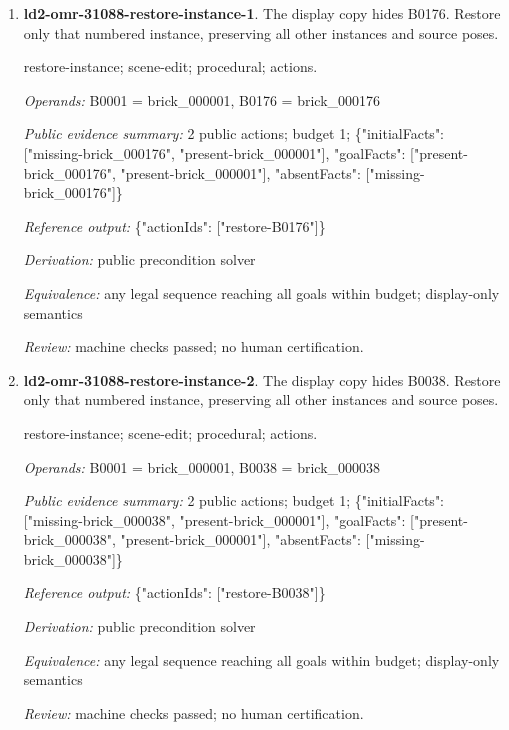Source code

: \begin{enumerate}
\par{\small source-sequence; scene-edit; procedural; actions.\par\textit{Operands:} B0001 = brick\_000001, B0009 = brick\_000009, B0006 = brick\_000006, B0008 = brick\_000008, B0005 = brick\_000005, B0004 = brick\_000004, B0002 = brick\_000002, B0003 = brick\_000003, B0007 = brick\_000007\par\textit{Public evidence summary:} 6 public actions; budget 6; \{"initialFacts": ["start"], "goalFacts": ["done-6"], "absentFacts": []\}\par\textit{Reference output:} \{"actionIds": ["step-1", "step-2", "step-3", "step-4", "step-5", "step-6"]\}\par\textit{Derivation:} public precondition solver\par\textit{Equivalence:} any legal sequence reaching all goals within budget; display-only semantics\par\textit{Review:} machine checks passed; no human certification.}
\item \textbf{ld2-omr-31088-restore-instance-1}. The display copy hides B0176. Restore only that numbered instance, preserving all other instances and source poses.
\par{\small restore-instance; scene-edit; procedural; actions.\par\textit{Operands:} B0001 = brick\_000001, B0176 = brick\_000176\par\textit{Public evidence summary:} 2 public actions; budget 1; \{"initialFacts": ["missing-brick\_000176", "present-brick\_000001"], "goalFacts": ["present-brick\_000176", "present-brick\_000001"], "absentFacts": ["missing-brick\_000176"]\}\par\textit{Reference output:} \{"actionIds": ["restore-B0176"]\}\par\textit{Derivation:} public precondition solver\par\textit{Equivalence:} any legal sequence reaching all goals within budget; display-only semantics\par\textit{Review:} machine checks passed; no human certification.}
\item \textbf{ld2-omr-31088-restore-instance-2}. The display copy hides B0038. Restore only that numbered instance, preserving all other instances and source poses.
\par{\small restore-instance; scene-edit; procedural; actions.\par\textit{Operands:} B0001 = brick\_000001, B0038 = brick\_000038\par\textit{Public evidence summary:} 2 public actions; budget 1; \{"initialFacts": ["missing-brick\_000038", "present-brick\_000001"], "goalFacts": ["present-brick\_000038", "present-brick\_000001"], "absentFacts": ["missing-brick\_000038"]\}\par\textit{Reference output:} \{"actionIds": ["restore-B0038"]\}\par\textit{Derivation:} public precondition solver\par\textit{Equivalence:} any legal sequence reaching all goals within budget; display-only semantics\par\textit{Review:} machine checks passed; no human certification.}
\end{enumerate}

+ + + + +

WHAT TO PRODUCE: Where a line above contains the word "preserving", copy that line.

RESULT FOR THIS TASK:
\item \textbf{ld2-omr-31088-restore-instance-1}. The display copy hides B0176. Restore only that numbered instance, preserving all other instances and source poses.
\item \textbf{ld2-omr-31088-restore-instance-2}. The display copy hides B0038. Restore only that numbered instance, preserving all other instances and source poses.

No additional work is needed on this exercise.